All this would have been acceptable (after all, I was used to 36 exposure film rolls) but for the real killer: the labs around where I lived used to charge simply too much for prints from digital cameras! Many times more than prints from film, actually. Maybe they were trying to make up for the cost of film and development that they were losing out on? But whatever the reason, this resulted in the camera not seeing much use. Which is a pity, because it isn't a bad camera. I still have it, and it works well enough.

In 2007, the Samsung broke—and for a couple of years I fell back on a Kodak KB-12 that happened to be lying around the house. This was a very basic 35mm film camera. Compared to my my old Snapper 35, this one had only a single aperture, and a built in flash that would fire every time (unless I'd removed the batteries from the camera, of course! The batteries weren't needed for anything else.) The lens was protected by a sliding lens cover that locked out the shutter when closed (as in the Focal PC620D).

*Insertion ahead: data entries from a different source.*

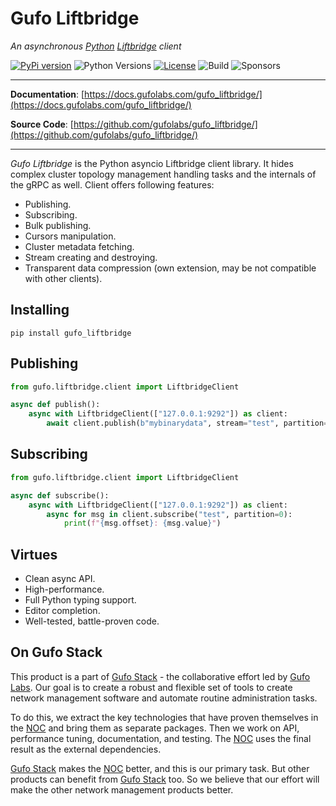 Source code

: # Gufo Liftbridge

*An asynchronous [Python][Python] [Liftbridge][Liftbridge] client*

[![PyPi version](https://img.shields.io/pypi/v/gufo_liftbridge.svg)](https://pypi.python.org/pypi/gufo_liftbridge/)
![Python Versions](https://img.shields.io/pypi/pyversions/gufo_liftbridge)
[![License](https://img.shields.io/badge/License-BSD_3--Clause-blue.svg)](https://opensource.org/licenses/BSD-3-Clause)
![Build](https://img.shields.io/github/actions/workflow/status/gufolabs/gufo_liftbridge/py-tests.yml?branch=master)
![Sponsors](https://img.shields.io/github/sponsors/gufolabs)

---

**Documentation**: [https://docs.gufolabs.com/gufo_liftbridge/](https://docs.gufolabs.com/gufo_liftbridge/)

**Source Code**: [https://github.com/gufolabs/gufo_liftbridge/](https://github.com/gufolabs/gufo_liftbridge/)

---

*Gufo Liftbridge* is the Python asyncio Liftbridge client library. It hides complex cluster
topology management handling tasks and the internals of the gRPC as well. Client offers
following features:

* Publishing.
* Subscribing.
* Bulk publishing.
* Cursors manipulation.
* Cluster metadata fetching.
* Stream creating and destroying.
* Transparent data compression (own extension, may be not compatible with other clients).

## Installing

```
pip install gufo_liftbridge
```

## Publishing

``` python
from gufo.liftbridge.client import LiftbridgeClient

async def publish():
    async with LiftbridgeClient(["127.0.0.1:9292"]) as client:
        await client.publish(b"mybinarydata", stream="test", partition=0)
```

## Subscribing

``` python
from gufo.liftbridge.client import LiftbridgeClient

async def subscribe():
    async with LiftbridgeClient(["127.0.0.1:9292"]) as client:
        async for msg in client.subscribe("test", partition=0):
            print(f"{msg.offset}: {msg.value}")
```

## Virtues

* Clean async API.
* High-performance.
* Full Python typing support.
* Editor completion.
* Well-tested, battle-proven code.

## On Gufo Stack

This product is a part of [Gufo Stack][Gufo Stack] - the collaborative effort 
led by [Gufo Labs][Gufo Labs]. Our goal is to create a robust and flexible 
set of tools to create network management software and automate 
routine administration tasks.

To do this, we extract the key technologies that have proven themselves 
in the [NOC][NOC] and bring them as separate packages. Then we work on API,
performance tuning, documentation, and testing. The [NOC][NOC] uses the final result
as the external dependencies.

[Gufo Stack][Gufo Stack] makes the [NOC][NOC] better, and this is our primary task. But other products
can benefit from [Gufo Stack][Gufo Stack] too. So we believe that our effort will make 
the other network management products better.

[Gufo Labs]: https://gufolabs.com/
[Gufo Stack]: https://gufolabs.com/products/gufo-stack/
[NOC]: https://getnoc.com/
[Python]: https://python.org/
[Liftbridge]: https://liftbridge.io/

Later, in 2008, I got a Nokia E71. It is a smartphone with a reasonable digital camera: 3.2 megapixels, and auto focus. While I've used the phone extensively, I've not really used it as a camera that much. If fact, it's only recently I figured out that it's camera was, in fact, auto focus, and that the 'T' key did what a 'half-press' does in other cameras. I sincerely hope that I'll use it more effectively henceforth. Being 'the camera that's always with me', it has taken quite a few unusual photographs for me: such as a top-view of a Shinkansen, or ice-fields of Greenland from an airplane window. 

Finally, in 2009, I went digital. I got myself a Canon Powershot A2000IS. It shoots 10 megapixels, has 6x optical zoom, and is a lovely compact camera overall. It takes 2 AA alkaline cells, which I get everywhere, and a pair lasts reasonably long. It shoots only in 'auto' and 'program', however (which was good enough for me to begin with.) Unfortunately, like most compacts, it does not have an optical viewfinder. You are supposed to compose using the LCD, but this can be difficult when out in the sun.

With digital, I began experimenting. And this year (2011), looking for a bit more control and a somewhat larger sensor, I acquired a Nikon Coolpix P7100. It shoots 10 megapixels too, and has a similar 7.1x optical zoom. But I now have Aperture Priority, Shutter Priority and Manual modes available, and a built in neutral-density filter should I need one. Also a bigger sensor—about twice the area of that on the A2000IS. And I got back the optical viewfinder!

For now, I intend to keep using both the P7100 and A2000IS. I've resisted the urge to upgrade to a DSLR because I didn't really want interchangeable lenses.

This year, I've also bought a Canon Powershot SX230HS for my wife (who needed its 14x zoom to take pictures of birds) and a Nikon Coolpix L23 for my daughter (entry level price, and pink). And a Genius G-Shot 501 (basic & even cheaper, fixed focus) for my son. That's quite a lot of cameras!